Transcriptomic Profiling Reveals Sex-Specific Epigenetic Dynamics Involving kdm6b and H3K27 Methylation in Cerebral Ischemia-Induced Neurogenesis and Recovery.

Cerebral ischemic stroke ranks among the leading causes of death and disability worldwide. A significant challenge, beyond the lack of effective therapies, is the frequent oversight of sex as a vital factor in stroke research. This study focuses on elucidating the sex-specific epigenetic mechanisms that contribute to neural damage and recovery in cerebral ischemia. In our previously reported study, we demonstrated that following ischemia-induced cerebral artery occlusion (ICAO), female striatal tissue exhibited an early reinstatement of H3K9me2 marks on the promoters of inflammatory genes compared to male striatal tissue.

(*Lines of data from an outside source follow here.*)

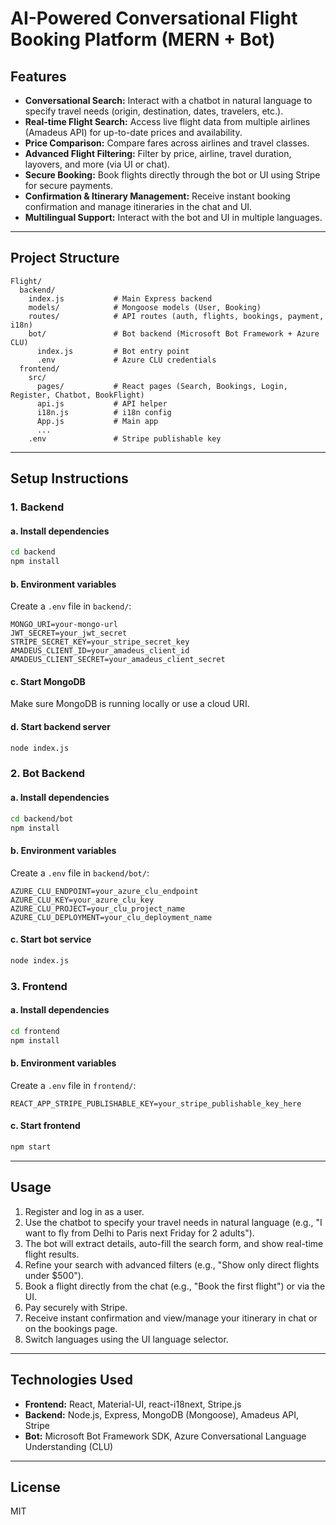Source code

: # AI-Powered Conversational Flight Booking Platform (MERN + Bot)

## Features

- **Conversational Search:** Interact with a chatbot in natural language to specify travel needs (origin, destination, dates, travelers, etc.).
- **Real-time Flight Search:** Access live flight data from multiple airlines (Amadeus API) for up-to-date prices and availability.
- **Price Comparison:** Compare fares across airlines and travel classes.
- **Advanced Flight Filtering:** Filter by price, airline, travel duration, layovers, and more (via UI or chat).
- **Secure Booking:** Book flights directly through the bot or UI using Stripe for secure payments.
- **Confirmation & Itinerary Management:** Receive instant booking confirmation and manage itineraries in the chat and UI.
- **Multilingual Support:** Interact with the bot and UI in multiple languages.

---

## Project Structure

```
Flight/
  backend/
    index.js           # Main Express backend
    models/            # Mongoose models (User, Booking)
    routes/            # API routes (auth, flights, bookings, payment, i18n)
    bot/               # Bot backend (Microsoft Bot Framework + Azure CLU)
      index.js         # Bot entry point
      .env             # Azure CLU credentials
  frontend/
    src/
      pages/           # React pages (Search, Bookings, Login, Register, Chatbot, BookFlight)
      api.js           # API helper
      i18n.js          # i18n config
      App.js           # Main app
      ...
    .env               # Stripe publishable key
```

---

## Setup Instructions

### 1. **Backend**

#### a. Install dependencies
```bash
cd backend
npm install
```

#### b. Environment variables
Create a `.env` file in `backend/`:
```
MONGO_URI=your-mongo-url
JWT_SECRET=your_jwt_secret
STRIPE_SECRET_KEY=your_stripe_secret_key
AMADEUS_CLIENT_ID=your_amadeus_client_id
AMADEUS_CLIENT_SECRET=your_amadeus_client_secret
```

#### c. Start MongoDB
Make sure MongoDB is running locally or use a cloud URI.

#### d. Start backend server
```bash
node index.js
```

### 2. **Bot Backend**

#### a. Install dependencies
```bash
cd backend/bot
npm install
```

#### b. Environment variables
Create a `.env` file in `backend/bot/`:
```
AZURE_CLU_ENDPOINT=your_azure_clu_endpoint
AZURE_CLU_KEY=your_azure_clu_key
AZURE_CLU_PROJECT=your_clu_project_name
AZURE_CLU_DEPLOYMENT=your_clu_deployment_name
```

#### c. Start bot service
```bash
node index.js
```

### 3. **Frontend**

#### a. Install dependencies
```bash
cd frontend
npm install
```

#### b. Environment variables
Create a `.env` file in `frontend/`:
```
REACT_APP_STRIPE_PUBLISHABLE_KEY=your_stripe_publishable_key_here
```

#### c. Start frontend
```bash
npm start
```

---

## Usage

1. Register and log in as a user.
2. Use the chatbot to specify your travel needs in natural language (e.g., "I want to fly from Delhi to Paris next Friday for 2 adults").
3. The bot will extract details, auto-fill the search form, and show real-time flight results.
4. Refine your search with advanced filters (e.g., "Show only direct flights under $500").
5. Book a flight directly from the chat (e.g., "Book the first flight") or via the UI.
6. Pay securely with Stripe.
7. Receive instant confirmation and view/manage your itinerary in chat or on the bookings page.
8. Switch languages using the UI language selector.

---

## Technologies Used
- **Frontend:** React, Material-UI, react-i18next, Stripe.js
- **Backend:** Node.js, Express, MongoDB (Mongoose), Amadeus API, Stripe
- **Bot:** Microsoft Bot Framework SDK, Azure Conversational Language Understanding (CLU)

---



## License
MIT 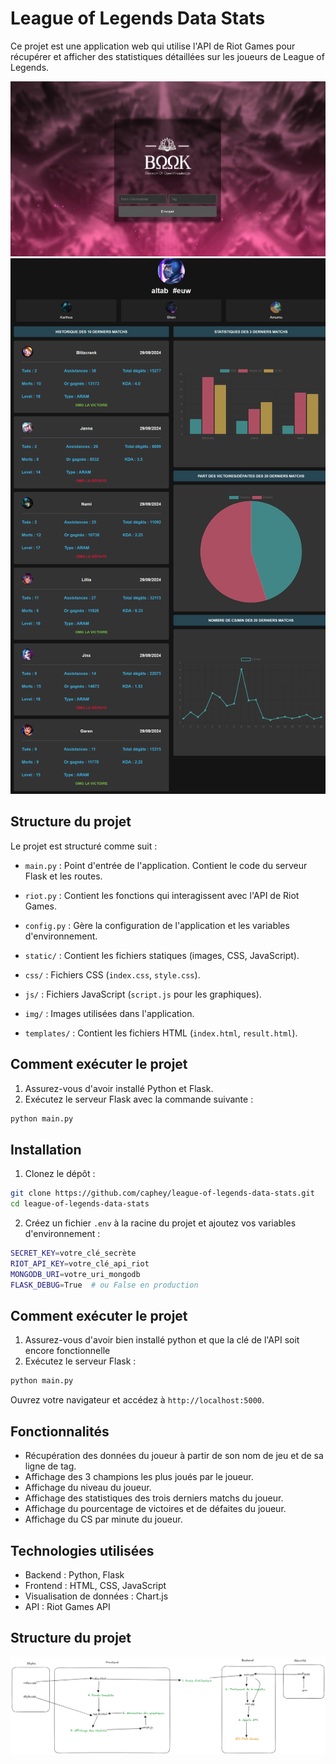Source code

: # League of Legends Data Stats

Ce projet est une application web qui utilise l'API de Riot Games pour récupérer et afficher des statistiques détaillées sur les joueurs de League of Legends.

![Capture d'écran de l'application](/static/img/background.jpeg)
![Capture d'écran de l'application](/static/img/screenshot.jpeg)

## Structure du projet

Le projet est structuré comme suit :

- `main.py` : Point d'entrée de l'application. Contient le code du serveur Flask et les routes.
- `riot.py` : Contient les fonctions qui interagissent avec l'API de Riot Games.
- `config.py` : Gère la configuration de l'application et les variables d'environnement.
- `static/` : Contient les fichiers statiques (images, CSS, JavaScript).

- `css/` : Fichiers CSS (`index.css`, `style.css`).
- `js/` : Fichiers JavaScript (`script.js` pour les graphiques).
- `img/` : Images utilisées dans l'application.
- `templates/` : Contient les fichiers HTML (`index.html`, `result.html`).

## Comment exécuter le projet

1. Assurez-vous d'avoir installé Python et Flask.
2. Exécutez le serveur Flask avec la commande suivante :

```bash
python main.py
```

## Installation

1. Clonez le dépôt :
```bash
git clone https://github.com/caphey/league-of-legends-data-stats.git
cd league-of-legends-data-stats
```

2. Créez un fichier `.env` à la racine du projet et ajoutez vos variables d'environnement :
```bash
SECRET_KEY=votre_clé_secrète
RIOT_API_KEY=votre_clé_api_riot
MONGODB_URI=votre_uri_mongodb
FLASK_DEBUG=True  # ou False en production
```

## Comment exécuter le projet

1. Assurez-vous d'avoir bien installé python et que la clé de l'API soit encore fonctionnelle
2. Exécutez le serveur Flask :
```bash
python main.py
```

Ouvrez votre navigateur et accédez à `http://localhost:5000`.

## Fonctionnalités
* Récupération des données du joueur à partir de son nom de jeu et de sa ligne de tag.
* Affichage des 3 champions les plus joués par le joueur.
* Affichage du niveau du joueur.
* Affichage des statistiques des trois derniers matchs du joueur.
* Affichage du pourcentage de victoires et de défaites du joueur.
* Affichage du CS par minute du joueur.

## Technologies utilisées
- Backend : Python, Flask
- Frontend : HTML, CSS, JavaScript
- Visualisation de données : Chart.js
- API : Riot Games API

## Structure du projet
![Capture d'écran de l'application](/static/img/structure.png)
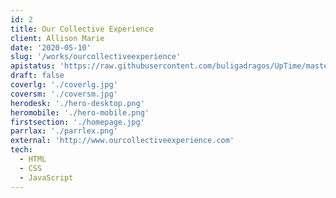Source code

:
 ```yaml
---
id: 2
title: Our Collective Experience
client: Allison Marie
date: '2020-05-10'
slug: '/works/ourcollectiveexperience'
apistatus: 'https://raw.githubusercontent.com/buligadragos/UpTime/master/api/broken-test/uptime.json'
draft: false
coverlg: './coverlg.jpg'
coversm: './coversm.jpg'
herodesk: './hero-desktop.png'
heromobile: './hero-mobile.png'
firstsection: './homepage.jpg'
parrlax: './parrlex.png'
external: 'http://www.ourcollectiveexperience.com'
tech:
  - HTML
  - CSS
  - JavaScript
---
```

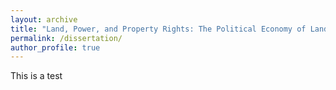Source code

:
 ```yaml
---
layout: archive
title: "Land, Power, and Property Rights: The Political Economy of Land Titling in West Africa"
permalink: /dissertation/
author_profile: true
---
```



This is a test

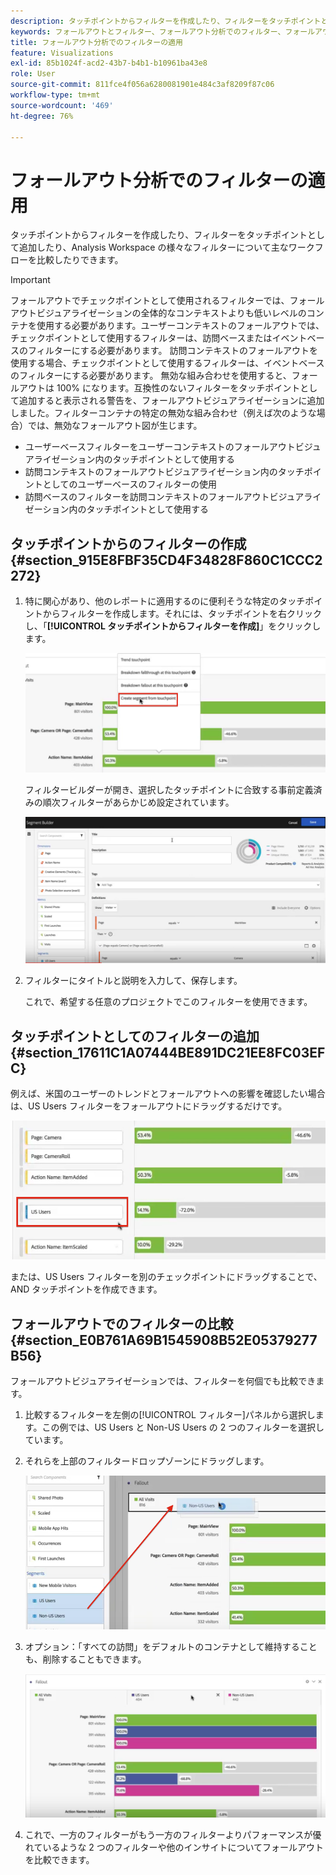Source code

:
 ```yaml
---
description: タッチポイントからフィルターを作成したり、フィルターをタッチポイントとして追加したり、Analysis Workspace の様々なフィルターについて主なワークフローを比較したりできます。
keywords: フォールアウトとフィルター、フォールアウト分析でのフィルター、フォールアウトでのフィルターの比較
title: フォールアウト分析でのフィルターの適用
feature: Visualizations
exl-id: 85b1024f-acd2-43b7-b4b1-b10961ba43e8
role: User
source-git-commit: 811fce4f056a6280081901e484c3af8209f87c06
workflow-type: tm+mt
source-wordcount: '469'
ht-degree: 76%

---
```


# フォールアウト分析でのフィルターの適用

タッチポイントからフィルターを作成したり、フィルターをタッチポイントとして追加したり、Analysis Workspace の様々なフィルターについて主なワークフローを比較したりできます。

>[!IMPORTANT]
>
>フォールアウトでチェックポイントとして使用されるフィルターでは、フォールアウトビジュアライゼーションの全体的なコンテキストよりも低いレベルのコンテナを使用する必要があります。ユーザーコンテキストのフォールアウトでは、チェックポイントとして使用するフィルターは、訪問ベースまたはイベントベースのフィルターにする必要があります。 訪問コンテキストのフォールアウトを使用する場合、チェックポイントとして使用するフィルターは、イベントベースのフィルターにする必要があります。 無効な組み合わせを使用すると、フォールアウトは 100% になります。互換性のないフィルターをタッチポイントとして追加すると表示される警告を、フォールアウトビジュアライゼーションに追加しました。フィルターコンテナの特定の無効な組み合わせ（例えば次のような場合）では、無効なフォールアウト図が生じます。

* ユーザーベースフィルターをユーザーコンテキストのフォールアウトビジュアライゼーション内のタッチポイントとして使用する
* 訪問コンテキストのフォールアウトビジュアライゼーション内のタッチポイントとしてのユーザーベースのフィルターの使用
* 訪問ベースのフィルターを訪問コンテキストのフォールアウトビジュアライゼーション内のタッチポイントとして使用する

## タッチポイントからのフィルターの作成 {#section_915E8FBF35CD4F34828F860C1CCC2272}

1. 特に関心があり、他のレポートに適用するのに便利そうな特定のタッチポイントからフィルターを作成します。それには、タッチポイントを右クリックし、「**[!UICONTROL タッチポイントからフィルターを作成]**」をクリックします。

   ![ タッチポイントからセグメントを作成がハイライト表示されたタッチポイントドロップダウンメニュー。](assets/segment-from-touchpoint.png)

   フィルタービルダーが開き、選択したタッチポイントに合致する事前定義済みの順次フィルターがあらかじめ設定されています。

   ![ フィルタービルダーには、事前入力および事前作成された順次フィルターが表示されます。](assets/segment-builder.png)

1. フィルターにタイトルと説明を入力して、保存します。

   これで、希望する任意のプロジェクトでこのフィルターを使用できます。

## タッチポイントとしてのフィルターの追加 {#section_17611C1A07444BE891DC21EE8FC03EFC}

例えば、米国のユーザーのトレンドとフォールアウトへの影響を確認したい場合は、US Users フィルターをフォールアウトにドラッグするだけです。

![ フォールアウトにドラッグするために選択されハイライト表示された US ユーザーフィルター。](assets/segment-touchpoint.png)

または、US Users フィルターを別のチェックポイントにドラッグすることで、AND タッチポイントを作成できます。

## フォールアウトでのフィルターの比較 {#section_E0B761A69B1545908B52E05379277B56}

フォールアウトビジュアライゼーションでは、フィルターを何個でも比較できます。

1. 比較するフィルターを左側の[!UICONTROL フィルター]パネルから選択します。この例では、US Users と Non-US Users の 2 つのフィルターを選択しています。
1. それらを上部のフィルタードロップゾーンにドラッグします。

   ![ 選択したフィルターと、フィルタードロップゾーンを指す赤い矢印を使用したフォールアウトのビジュアライゼーション ](assets/segment-drop.png)

1. オプション：「すべての訪問」をデフォルトのコンテナとして維持することも、削除することもできます。

   ![ すべての訪問と、前の手順でドラッグした 2 つのフィルターを表示するフォールアウト。](assets/seg-compare.png)

1. これで、一方のフィルターがもう一方のフィルターよりパフォーマンスが優れているような 2 つのフィルターや他のインサイトについてフォールアウトを比較できます。
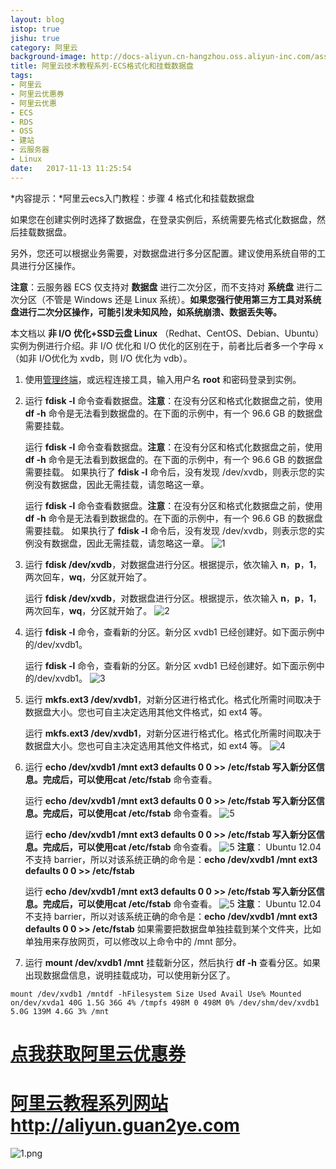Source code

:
 ```yaml
---
layout: blog
istop: true
jishu: true
category: 阿里云
background-image: http://docs-aliyun.cn-hangzhou.oss.aliyun-inc.com/assets/attach/25426/cn_zh/1462846465113/1.jpg
title: 阿里云技术教程系列-ECS格式化和挂载数据盘
tags:
- 阿里云
- 阿里云优惠券
- 阿里云优惠
- ECS
- RDS
- OSS
- 建站
- 云服务器
- Linux
date:   2017-11-13 11:25:54
---
```


*内容提示：*阿里云ecs入门教程：步骤 4 格式化和挂载数据盘

如果您在创建实例时选择了数据盘，在登录实例后，系统需要先格式化数据盘，然后挂载数据盘。

另外，您还可以根据业务需要，对数据盘进行多分区配置。建议使用系统自带的工具进行分区操作。

**注意**：云服务器 ECS 仅支持对 **数据盘** 进行二次分区，而不支持对 **系统盘** 进行二次分区（不管是 Windows 还是 Linux 系统）。**如果您强行使用第三方工具对系统盘进行二次分区操作，可能引发未知风险，如系统崩溃、数据丢失等。**

本文档以 **非 I/O 优化+SSD云盘 Linux** （Redhat、CentOS、Debian、Ubuntu）实例为例进行介绍。非 I/O 优化和 I/O 优化的区别在于，前者比后者多一个字母 x （如非 I/O优化为 xvdb，则 I/O 优化为 vdb）。

1. 使用[管理终端](https://s.click.taobao.com/t?e=m%3D2%26s%3D7opLrrLkCQ0cQipKwQzePCperVdZeJviEViQ0P1Vf2kguMN8XjClAh8mFk2Td9KTiZg2RdazKPnzxEoJL0DKJsQtgEcfFH9gI0TZQz5jy68Rlnr1lUEaxxmIkXBqRClNTcEU%2BDykfuSM%2BhtH71aX6oH%2BnZs1ngPHjUFEF%2F7iXeZbmmsujxxDvKtl1cg%2FpmpUSE7fXizY2RSsaxk4Woq6QEWbo0ZyKcLixiXvDf8DaRs%3D)，或远程连接工具，输入用户名 **root** 和密码登录到实例。

2. 运行 **fdisk -l** 命令查看数据盘。**注意**：在没有分区和格式化数据盘之前，使用 **df -h** 命令是无法看到数据盘的。在下面的示例中，有一个 96.6 GB 的数据盘需要挂载。

   运行 **fdisk -l** 命令查看数据盘。**注意**：在没有分区和格式化数据盘之前，使用 **df -h** 命令是无法看到数据盘的。在下面的示例中，有一个 96.6 GB 的数据盘需要挂载。
   如果执行了 **fdisk -l** 命令后，没有发现 /dev/xvdb，则表示您的实例没有数据盘，因此无需挂载，请忽略这一章。

   运行 **fdisk -l** 命令查看数据盘。**注意**：在没有分区和格式化数据盘之前，使用 **df -h** 命令是无法看到数据盘的。在下面的示例中，有一个 96.6 GB 的数据盘需要挂载。
   如果执行了 **fdisk -l** 命令后，没有发现 /dev/xvdb，则表示您的实例没有数据盘，因此无需挂载，请忽略这一章。
   ![1](http://docs-aliyun.cn-hangzhou.oss.aliyun-inc.com/assets/attach/25426/cn_zh/1462846465113/1.jpg)

3. 运行 **fdisk /dev/xvdb**，对数据盘进行分区。根据提示，依次输入 **n**，**p**，**1**，两次回车，**wq**，分区就开始了。

   运行 **fdisk /dev/xvdb**，对数据盘进行分区。根据提示，依次输入 **n**，**p**，**1**，两次回车，**wq**，分区就开始了。
   ![2](http://docs-aliyun.cn-hangzhou.oss.aliyun-inc.com/assets/attach/25426/cn_zh/1462846584705/2.jpg)

4. 运行 **fdisk -l** 命令，查看新的分区。新分区 xvdb1 已经创建好。如下面示例中的/dev/xvdb1。

   运行 **fdisk -l** 命令，查看新的分区。新分区 xvdb1 已经创建好。如下面示例中的/dev/xvdb1。
   ![3](http://docs-aliyun.cn-hangzhou.oss.aliyun-inc.com/assets/attach/25426/cn_zh/1462846693542/3.jpg)

5. 运行 **mkfs.ext3 /dev/xvdb1**，对新分区进行格式化。格式化所需时间取决于数据盘大小。您也可自主决定选用其他文件格式，如 ext4 等。

   运行 **mkfs.ext3 /dev/xvdb1**，对新分区进行格式化。格式化所需时间取决于数据盘大小。您也可自主决定选用其他文件格式，如 ext4 等。
   ![4](http://docs-aliyun.cn-hangzhou.oss.aliyun-inc.com/assets/attach/25426/cn_zh/1462846760502/4.jpg)

6. 运行 **echo /dev/xvdb1 /mnt ext3 defaults 0 0 >> /etc/fstab **写入新分区信息。完成后，可以使用**cat /etc/fstab** 命令查看。

   运行 **echo /dev/xvdb1 /mnt ext3 defaults 0 0 >> /etc/fstab **写入新分区信息。完成后，可以使用**cat /etc/fstab** 命令查看。
   ![5](http://docs-aliyun.cn-hangzhou.oss.aliyun-inc.com/assets/attach/25426/cn_zh/1462846921932/5.jpg)

   运行 **echo /dev/xvdb1 /mnt ext3 defaults 0 0 >> /etc/fstab **写入新分区信息。完成后，可以使用**cat /etc/fstab** 命令查看。
   ![5](http://docs-aliyun.cn-hangzhou.oss.aliyun-inc.com/assets/attach/25426/cn_zh/1462846921932/5.jpg)
   **注意**： Ubuntu 12.04 不支持 barrier，所以对该系统正确的命令是：**echo /dev/xvdb1 /mnt ext3 defaults 0 0 >> /etc/fstab**

   运行 **echo /dev/xvdb1 /mnt ext3 defaults 0 0 >> /etc/fstab **写入新分区信息。完成后，可以使用**cat /etc/fstab** 命令查看。
   ![5](http://docs-aliyun.cn-hangzhou.oss.aliyun-inc.com/assets/attach/25426/cn_zh/1462846921932/5.jpg)
   **注意**： Ubuntu 12.04 不支持 barrier，所以对该系统正确的命令是：**echo /dev/xvdb1 /mnt ext3 defaults 0 0 >> /etc/fstab**
   如果需要把数据盘单独挂载到某个文件夹，比如单独用来存放网页，可以修改以上命令中的 /mnt 部分。

7. 运行 **mount /dev/xvdb1 /mnt** 挂载新分区，然后执行 **df -h** 查看分区。如果出现数据盘信息，说明挂载成功，可以使用新分区了。

`mount /dev/xvdb1 /mntdf -hFilesystem Size Used Avail Use% Mounted on/dev/xvda1 40G 1.5G 36G 4% /tmpfs 498M 0 498M 0% /dev/shm/dev/xvdb1 5.0G 139M 4.6G 3% /mnt`

# **[点我获取阿里云优惠券](https://promotion.aliyun.com/ntms/yunparter/invite.html?userCode=9ytvzpwr)**


# **[阿里云教程系列网站http://aliyun.guan2ye.com](http://aliyun.guan2ye.com)**
![1.png](http://upload-images.jianshu.io/upload_images/2830896-5b23cf095c19945d.png?imageMogr2/auto-orient/strip%7CimageView2/2/w/1240)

This restoration led to a reduction in the expression of inflammatory cytokines, ultimately contributing to accelerated recovery in females. Building upon these findings, the current study aimed to investigate the unidentified molecular pathways responsible for the accelerated recovery observed in females. To explore this, we performed illumina-RNA sequencing on striatal tissues 24-h post-ICAO. Interestingly, our analysis revealed differential regulation of H3K27me2 marks on the promoters of various neurogenic genes at an early stage, which facilitated early neurogenesis in the female striatum. This investigation identifies an epigenetic modulator, kdm6b/jmjd3, targeting H3K27, and delineates its sex-specific role in neural stem cell proliferation. The findings contribute to a comprehensive model linking gender-specific epigenetic regulation, neurogenesis, and post-ICAO recovery. In conclusion, the identified epigenetic modulators and their roles in neurogenesis offer potential targets for refined therapeutic interventions, emphasizing the importance of personalized and sex-specific considerations in stroke studies.